Bulgaria’s Orthodox Church says authorities should not let Muslim refugees enter the country, claiming that the move is necessary to prevent an “invasion.”
“We help refugees who have already arrived in our motherland, but the government must absolutely not let more refugees in,” the church said in a statement signed by Patriarch Neofit, the head of the Orthodox Church, and other members of the Holy Synod - the church’s top executive body - posted on its website late Friday.
The comments come as hundreds of thousands of Middle Eastern, Asian, and African refugees escaping war and execution in their countries have bypassed Bulgaria and instead entered Macedonia and Serbia from Greece to make their way into northern Europe.
However, some Syrian, Afghan and Iraqi asylum seekers have crossed the Balkan EU member state’s southeastern border from Turkey.
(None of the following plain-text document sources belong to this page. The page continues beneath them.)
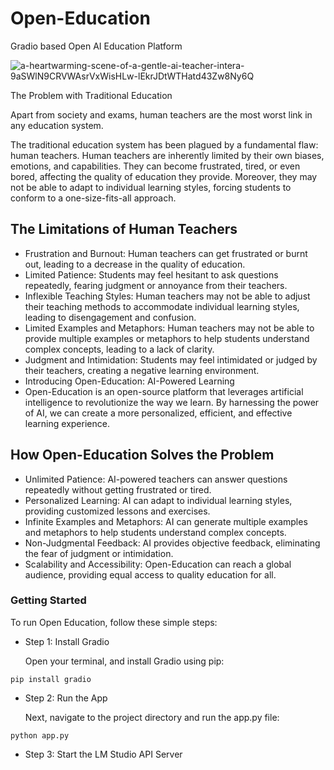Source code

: # Open-Education
Gradio based Open AI Education Platform

![a-heartwarming-scene-of-a-gentle-ai-teacher-intera-9aSWlN9CRVWAsrVxWisHLw-lEkrJDtWTHatd43Zw8Ny6Q](https://github.com/bunnywaffle/Open-Education/assets/100540808/bcda7643-96ff-403b-89a8-0e8294123779)


The Problem with Traditional Education

Apart from society and exams, human teachers are the most worst link in any education system.

The traditional education system has been plagued by a fundamental flaw: human teachers. Human teachers are inherently limited by their own biases, emotions, and capabilities. They can become frustrated, tired, or even bored, affecting the quality of education they provide. Moreover, they may not be able to adapt to individual learning styles, forcing students to conform to a one-size-fits-all approach.

## The Limitations of Human Teachers

* Frustration and Burnout: Human teachers can get frustrated or burnt out, leading to a decrease in the quality of education.
* Limited Patience: Students may feel hesitant to ask questions repeatedly, fearing judgment or annoyance from their teachers.
* Inflexible Teaching Styles: Human teachers may not be able to adjust their teaching methods to accommodate individual learning styles, leading to disengagement and confusion.
* Limited Examples and Metaphors: Human teachers may not be able to provide multiple examples or metaphors to help students understand complex concepts, leading to a lack of clarity.
* Judgment and Intimidation: Students may feel intimidated or judged by their teachers, creating a negative learning environment.
* Introducing Open-Education: AI-Powered Learning
* Open-Education is an open-source platform that leverages artificial intelligence to revolutionize the way we learn. By harnessing the power of AI, we can create a more personalized, efficient, and effective learning experience.

## How Open-Education Solves the Problem

* Unlimited Patience: AI-powered teachers can answer questions repeatedly without getting frustrated or tired.
* Personalized Learning: AI can adapt to individual learning styles, providing customized lessons and exercises.
* Infinite Examples and Metaphors: AI can generate multiple examples and metaphors to help students understand complex concepts.
* Non-Judgmental Feedback: AI provides objective feedback, eliminating the fear of judgment or intimidation.
* Scalability and Accessibility: Open-Education can reach a global audience, providing equal access to quality education for all.


### Getting Started

To run Open Education, follow these simple steps:

* Step 1: Install Gradio

  Open your terminal, and install Gradio using pip:

```pip install gradio```
* Step 2: Run the App

  Next, navigate to the project directory and run the app.py file:

```python app.py```
* Step 3: Start the LM Studio API Server

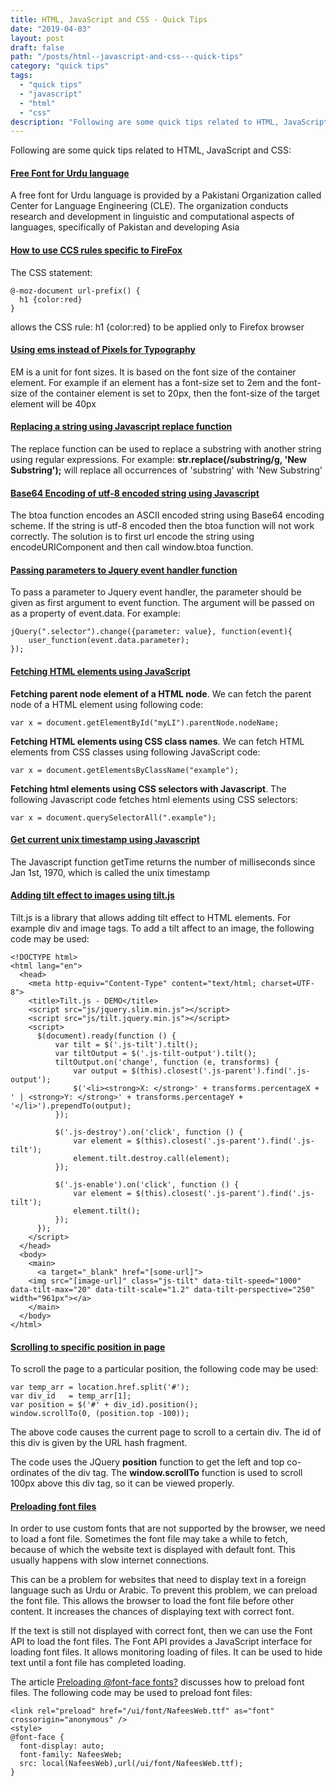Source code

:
 ```yaml
---
title: HTML, JavaScript and CSS - Quick Tips
date: "2019-04-03"
layout: post
draft: false
path: "/posts/html--javascript-and-css---quick-tips"
category: "quick tips"
tags:
  - "quick tips"
  - "javascript"
  - "html"
  - "css"
description: "Following are some quick tips related to HTML, JavaScript and CSS:"
---
```


Following are some quick tips related to HTML, JavaScript and CSS:

#### [Free Font for Urdu language](http://www.cle.org.pk/software/localization/Fonts/nafeesWebNaskh.html)
A free font for Urdu language is provided by a Pakistani Organization called Center for Language Engineering (CLE). The organization conducts research and development in linguistic and computational aspects of languages, specifically of Pakistan and developing Asia

#### [How to use CCS rules specific to FireFox](http://stackoverflow.com/questions/952861/targeting-only-firefox-with-css)
The CSS statement:

```
@-moz-document url-prefix() {
  h1 {color:red}
}
```

allows the CSS rule: h1 {color:red} to be applied only to Firefox browser

#### [Using ems instead of Pixels for Typography](https://www.w3schools.com/cssref/css_pxtoemconversion.asp)
EM is a unit for font sizes. It is based on the font size of the container element.
For example if an element has a font-size set to 2em and the font-size of the container element is set to 20px, then the font-size of the target element will be 40px

#### [Replacing a string using Javascript replace function](https://developer.mozilla.org/en-US/docs/Web/JavaScript/Reference/Global_Objects/String/replace)
The replace function can be used to replace a substring with another string using regular expressions.
For example: **str.replace(/substring/g, 'New Substring');** will replace all occurrences of 'substring' with 'New Substring'

#### [Base64 Encoding of utf-8 encoded string using Javascript](https://developer.mozilla.org/en-US/docs/Web/API/WindowBase64/Base64_encoding_and_decoding#The_.22Unicode_Problem.22)
The btoa function encodes an ASCII encoded string using Base64 encoding scheme. If the string is utf-8 encoded then the btoa function will not work correctly. The solution is to first url encode the string using encodeURIComponent and then call window.btoa function.

#### [Passing parameters to Jquery event handler function](http://stackoverflow.com/questions/4897368/how-to-use-a-function-that-takes-arguments-with-jquerys-change-method)
To pass a parameter to Jquery event handler, the parameter should be given as first argument to event function. The argument will be passed on as a property of event.data. For example:

```
jQuery(".selector").change({parameter: value}, function(event){
    user_function(event.data.parameter);
});
```

#### [Fetching HTML elements using JavaScript](https://www.w3schools.com/jsref/prop_node_parentnode.asp)
**Fetching parent node element of a HTML node**. We can fetch the parent node of a HTML element using following code:
```
var x = document.getElementById("myLI").parentNode.nodeName;
```
**Fetching HTML elements using CSS class names**. We can fetch HTML elements from CSS classes using following JavaScript code:
```
var x = document.getElementsByClassName("example");
```
**Fetching html elements using CSS selectors with Javascript**. The following Javascript code fetches html elements using CSS selectors:
```
var x = document.querySelectorAll(".example");
```

#### [Get current unix timestamp using Javascript](https://www.w3schools.com/jsref/jsref_gettime.asp)
The Javascript function getTime returns the number of milliseconds since Jan 1st, 1970, which is called the unix timestamp

#### [Adding tilt effect to images using tilt.js](http://gijsroge.github.io/tilt.js/)
Tilt.js is a library that allows adding tilt effect to HTML elements. For example div and image tags. To add a tilt affect to an image, the following code may be used:

```
<!DOCTYPE html>
<html lang="en">
  <head>
    <meta http-equiv="Content-Type" content="text/html; charset=UTF-8">
    <title>Tilt.js - DEMO</title>
    <script src="js/jquery.slim.min.js"></script>
    <script src="js/tilt.jquery.min.js"></script>
    <script>
      $(document).ready(function () {
          var tilt = $('.js-tilt').tilt();
          var tiltOutput = $('.js-tilt-output').tilt();
          tiltOutput.on('change', function (e, transforms) {
              var output = $(this).closest('.js-parent').find('.js-output');
              $('<li><strong>X: </strong>' + transforms.percentageX + ' | <strong>Y: </strong>' + transforms.percentageY + '</li>').prependTo(output);
          });

          $('.js-destroy').on('click', function () {
              var element = $(this).closest('.js-parent').find('.js-tilt');
              element.tilt.destroy.call(element);
          });

          $('.js-enable').on('click', function () {
              var element = $(this).closest('.js-parent').find('.js-tilt');
              element.tilt();
          });
      });
    </script>
  </head>
  <body>
    <main>
      <a target="_blank" href="[some-url]">
	<img src="[image-url]" class="js-tilt" data-tilt-speed="1000" data-tilt-max="20" data-tilt-scale="1.2" data-tilt-perspective="250" width="961px"></a>
    </main>
  </body>
</html>
```

#### [Scrolling to specific position in page](https://www.w3schools.com/jsref/met_win_scrollto.asp)
To scroll the page to a particular position, the following code may be used:

```
var temp_arr = location.href.split('#');
var div_id   = temp_arr[1];
var position = $('#' + div_id).position();
window.scrollTo(0, (position.top -100));
```

The above code causes the current page to scroll to a certain div. The id of this div is given by the URL hash fragment.

The code uses the JQuery **position** function to get the left and top co-ordinates of the div tag. The **window.scrollTo** function is used to scroll 100px above this div tag, so it can be viewed properly.

#### [Preloading font files](https://developers.google.com/web/fundamentals/performance/optimizing-content-efficiency/webfont-optimization#the_font_loading_api)

In order to use custom fonts that are not supported by the browser, we need to load a font file. Sometimes the font file may take a while to fetch, because of which the website text is displayed with default font. This usually happens with slow internet connections.

This can be a problem for websites that need to display text in a foreign language such as Urdu or Arabic. To prevent this problem, we can preload the font file. This allows the browser to load the font file before other content. It increases the chances of displaying text with correct font.

If the text is still not displayed with correct font, then we can use the Font API to load the font files. The Font API provides a JavaScript interface for loading font files. It allows monitoring loading of files. It can be used to hide text until a font file has completed loading.

The article [Preloading @font-face fonts?](https://stackoverflow.com/a/46830425) discusses how to preload font files. The following code may be used to preload font files:

```
<link rel="preload" href="/ui/font/NafeesWeb.ttf" as="font" crossorigin="anonymous" />
<style>
@font-face {
  font-display: auto;
  font-family: NafeesWeb;
  src: local(NafeesWeb),url(/ui/font/NafeesWeb.ttf);
}
```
"This is a wave that looks like an invasion,” the statement added, noting, “The Bulgarian Orthodox people should not pay the price of our disappearance as a state.”
Muslims, including ethnic Turks, Bulgarians who converted to Islam as well as some Roma, account for 13 percent of Bulgaria’s population.
The Black Sea state purportedly tried to ethnically cleanse its Muslim population shortly before the fall of Communism in 1989. At that time about 360,000 Bulgarian Muslims left the country for Turkey.
Europe has faced its worst influx of refugees since World War II. The refugee crisis has created divisions among EU states as some of them are not interested in taking in the refugees that are mostly Muslims.
In France, several mayors have recently said they would only accept Christian refugees.
The far-right political groups across Europe are taking advantage of the issue in the hope of using fears of an “invasion” to garner votes in elections.